# Myy new mare Comments?? xx



## horse97 (Jan 1, 2012)

15hh Conemara X
Sooo what do ye think of myy new baby girl comments?? xx


----------



## Derry girl (Nov 20, 2011)

Lovely, hard to beat the irish horses! my mare had similar daples on her neck and legs when i got her, shes pure white all over now, hard to keep clean but its worth it when they are  good luck with your new horse


----------



## horse97 (Jan 1, 2012)

haha!! thankyou x


----------



## MuStRiDe (Dec 14, 2011)

She beautiful! Congrats :smile:


----------



## Klassic Superstar (Nov 30, 2009)

Omg I love her! Congrats:wink:


----------



## horse97 (Jan 1, 2012)

Thanks guys im a happyy girlliee  xx


----------



## csimkunas6 (Apr 18, 2010)

Love her!!! Love that blue halter on her too!


----------



## Roperchick (Feb 1, 2010)

what a beaut. kinda took me by suprise. you see this nice little head, then the blanket, then BAM big ol stocky strong legs!


----------



## horse97 (Jan 1, 2012)

Thankyou guyys xx


----------



## Country Woman (Dec 14, 2011)

She is very beautiful mare


----------



## xxGallopxx (Dec 1, 2011)

All I can say is this: I forgot what a clean halter looks like!!! D: Cute horse too


----------



## horse97 (Jan 1, 2012)

Haha it won't be clean for long though and thanks guys!!  xx


----------



## DuffyDuck (Sep 27, 2011)

Lovely looking mare.. new you lived in England by the houses in the background as I scrolled through haha!

Love that colour on her too!! Congratulations!


----------



## Visibre (Jul 14, 2009)

She is amazing!
Love her colour <3


----------



## HorseLovinLady (Jul 18, 2011)

Very nice girl!!


----------



## itsmeaghan (Dec 30, 2011)

She is so pretty!
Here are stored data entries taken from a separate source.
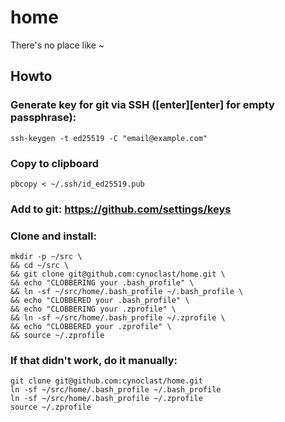 # home

There's no place like ~

## Howto

### Generate key for git via SSH ([enter][enter] for empty passphrase):

    ssh-keygen -t ed25519 -C "email@example.com"

### Copy to clipboard
    
    pbcopy < ~/.ssh/id_ed25519.pub

### Add to git: https://github.com/settings/keys

### Clone and install:
 
    mkdir -p ~/src \
    && cd ~/src \
    && git clone git@github.com:cynoclast/home.git \
    && echo "CLOBBERING your .bash_profile" \
    && ln -sf ~/src/home/.bash_profile ~/.bash_profile \
    && echo "CLOBBERED your .bash_profile" \
    && echo "CLOBBERING your .zprofile" \
    && ln -sf ~/src/home/.bash_profile ~/.zprofile \
    && echo "CLOBBERED your .zprofile" \
    && source ~/.zprofile

### If that didn't work, do it manually:

    git clone git@github.com:cynoclast/home.git
    ln -sf ~/src/home/.bash_profile ~/.bash_profile
    ln -sf ~/src/home/.bash_profile ~/.zprofile
    source ~/.zprofile

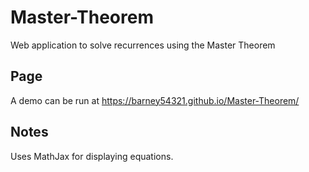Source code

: # Master-Theorem
Web application to solve recurrences using the Master Theorem

## Page
A demo can be run at https://barney54321.github.io/Master-Theorem/

## Notes
Uses MathJax for displaying equations.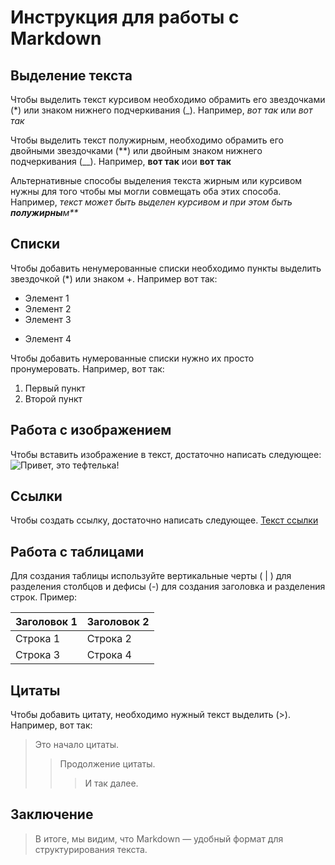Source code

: # Инструкция для работы с Markdown

## Выделение текста

Чтобы выделить текст курсивом необходимо обрамить его звездочками (*) или знаком нижнего подчеркивания (_). Например, *вот так* или _вот так_

Чтобы выделить текст полужирным, необходимо обрамить его двойными звездочками (**) или двойным знаком нижнего подчеркивания (__). Например, **вот так** иои __вот так__

Альтернативные способы выделения текста жирным или курсивом нужны для того чтобы мы могли совмещать оба этих способа. Например,  _текст может быть выделен курсивом и при этом быть **полужирны**м**_

## Списки

Чтобы добавить ненумерованные списки необходимо пункты выделить звездочкой (*) или знаком +. Например вот так:
* Элемент 1
* Элемент 2
* Элемент 3
+ Элемент 4

Чтобы добавить нумерованные списки нужно их просто пронумеровать. Например, вот так:
1. Первый пункт
2. Второй пункт

## Работа с изображением

Чтобы вставить изображение в текст, достаточно написать следующее:
![Привет, это тефтелька!](Cat_images.jpg)

## Ссылки

Чтобы создать ссылку, достаточно написать следующее.
[Текст ссылки](https://stocksnap.io/photo/cat-laying-LPZFCLQN45)

## Работа с таблицами

Для создания таблицы используйте вертикальные черты ( | ) для разделения столбцов и дефисы (-) для создания заголовка и разделения строк. Пример:

| Заголовок 1 | Заголовок 2 |
|-------------|-------------|
| Строка 1    | Строка 2    |
| Строка 3    | Строка 4    |

## Цитаты

Чтобы добавить цитату, необходимо нужный текст выделить (>). Например, вот так:
> Это начало цитаты.
>> Продолжение цитаты.
>>> И так далее.

## Заключение
> В итоге, мы видим, что Markdown — удобный формат для структурирования текста.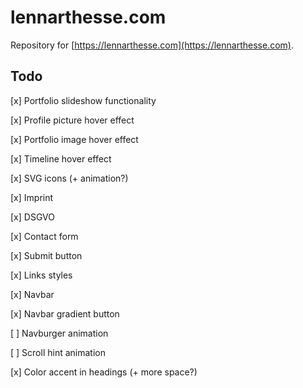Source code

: # lennarthesse.com

Repository for [https://lennarthesse.com](https://lennarthesse.com).

## Todo

[x] Portfolio slideshow functionality

[x] Profile picture hover effect

[x] Portfolio image hover effect

[x] Timeline hover effect

[x] SVG icons (+ animation?)

[x] Imprint

[x] DSGVO

[x] Contact form

[x] Submit button

[x] Links styles

[x] Navbar

[x] Navbar gradient button

[ ] Navburger animation

[ ] Scroll hint animation

[x] Color accent in headings (+ more space?)
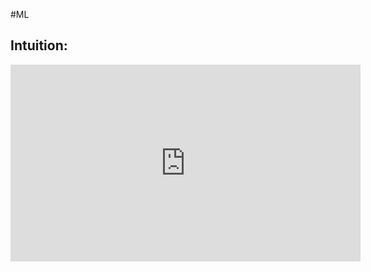 #ML 

## Intuition:
<iframe width="560" height="315" src="https://www.youtube.com/embed/m0pIlLfpXWE?start=113&end=144" title="YouTube video player" frameborder="0" allow="accelerometer; autoplay; clipboard-write; encrypted-media; gyroscope; picture-in-picture" allowfullscreen></iframe>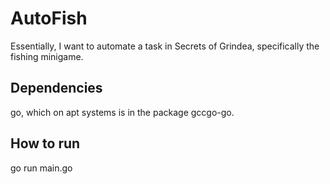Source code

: # AutoFish
Essentially, I want to automate a task in Secrets of Grindea,
specifically the fishing minigame.

## Dependencies
go, which on apt systems is in the package gccgo-go.

## How to run
go run main.go
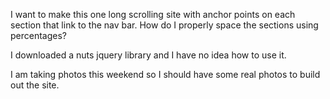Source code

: I want to make this one long scrolling site with anchor points on each section that link to the nav bar. How do I properly space the sections using percentages?

I downloaded a nuts jquery library and I have no idea how to use it.

I am taking photos this weekend so I should have some real photos to build out the site.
Congrats!


----------



## PintoTess (Aug 18, 2010)

A word of advice?

Connemara crosses are the best! Your very lucky! Hold onto her


----------



## horse97 (Jan 1, 2012)

thanks guyss xxx


----------



## northumberlandcowgirl (Sep 11, 2011)

she is sooooo gorgeous congrats!

have you named her yet?


----------



## RedTree (Jan 20, 2010)

Surely you don't want such an ugly horse on your hands xD
Have the perfect soloution, send her over here 

Haha she is gorgeous, can I ask for more pics??


----------



## ILOVEHORSE (Jan 15, 2012)

OMG she is beautiful


----------



## horse97 (Jan 1, 2012)

Yeah,
her passport says shes called Beauty but her yard name is bluee 
and i will post more photos when i get some more good ones of her xx


----------



## maesseren (Jan 24, 2012)

Very pretty, blue doesn't do her justice at all mind, you need her in pink


----------



## Tianimalz (Jan 6, 2009)

Omgosh, she is just adorable!! I have the strongest urge to run out out to your pasture and give her a hug!! The blue is so cute on her too, I really like that shade.


----------



## VanillaBean (Oct 19, 2008)

She's beautiful! Congrats!


----------



## horse97 (Jan 1, 2012)

Yeah thanks guys!!! And cant have her in pink all the horses at our yard have all there things colour coded for if we go away, e.g one is pink, one is orange and one is red and navy and mine is blue so cant have her in pink xxx


----------



## inaclick (Jun 6, 2010)

lovely nice chiseled head and such kind eyes!


----------



## horse97 (Jan 1, 2012)

yeah thanks she just needs to learn to trust us but she is loverleyy xx


----------



## Zephyrgirl636 (Jan 25, 2012)

pretty!!


----------



## caseymyhorserocks (Apr 5, 2010)

Cute! I love your halter!


----------